*EXERCISE INSTRUCTIONS:* Your answer should be the lines below from the one with "### Examples of Common Violations" to the one with "1. **Non-Normality:** In", both included, given again exactly and with nothing added.

*LISTED RECORDS:*

= Beginning of Section =

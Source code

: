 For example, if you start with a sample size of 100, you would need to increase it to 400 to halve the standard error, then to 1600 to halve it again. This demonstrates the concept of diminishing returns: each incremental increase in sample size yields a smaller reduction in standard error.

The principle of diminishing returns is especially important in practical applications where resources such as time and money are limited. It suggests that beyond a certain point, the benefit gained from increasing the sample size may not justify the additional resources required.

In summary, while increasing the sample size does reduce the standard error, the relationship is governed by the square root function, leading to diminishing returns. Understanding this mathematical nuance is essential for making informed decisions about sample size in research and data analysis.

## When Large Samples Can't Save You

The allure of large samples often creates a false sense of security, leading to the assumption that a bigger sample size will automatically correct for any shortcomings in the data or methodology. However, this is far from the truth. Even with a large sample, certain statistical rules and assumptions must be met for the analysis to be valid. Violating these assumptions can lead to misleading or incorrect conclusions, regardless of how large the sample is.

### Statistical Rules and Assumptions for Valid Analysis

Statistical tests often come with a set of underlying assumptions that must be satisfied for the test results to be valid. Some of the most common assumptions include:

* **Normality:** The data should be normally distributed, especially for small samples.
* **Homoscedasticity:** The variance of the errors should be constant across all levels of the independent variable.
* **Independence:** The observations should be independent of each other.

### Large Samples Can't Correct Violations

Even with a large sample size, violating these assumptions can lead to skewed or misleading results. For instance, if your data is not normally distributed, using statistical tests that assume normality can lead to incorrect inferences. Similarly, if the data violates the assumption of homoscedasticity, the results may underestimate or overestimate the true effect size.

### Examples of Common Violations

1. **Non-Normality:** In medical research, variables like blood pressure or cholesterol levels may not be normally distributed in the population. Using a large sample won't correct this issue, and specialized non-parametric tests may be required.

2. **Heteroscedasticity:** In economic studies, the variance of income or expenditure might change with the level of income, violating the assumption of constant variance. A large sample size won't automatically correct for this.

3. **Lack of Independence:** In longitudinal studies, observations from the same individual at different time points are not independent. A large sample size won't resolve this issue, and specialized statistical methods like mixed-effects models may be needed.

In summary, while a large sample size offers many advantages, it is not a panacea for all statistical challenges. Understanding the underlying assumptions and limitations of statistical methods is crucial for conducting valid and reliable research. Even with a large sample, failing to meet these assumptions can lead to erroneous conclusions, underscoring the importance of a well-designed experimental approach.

= End of Section =

*RESULT FOR THIS TASK:*
### Examples of Common Violations

1. **Non-Normality:** In medical research, variables like blood pressure or cholesterol levels may not be normally distributed in the population. Using a large sample won't correct this issue, and specialized non-parametric tests may be required.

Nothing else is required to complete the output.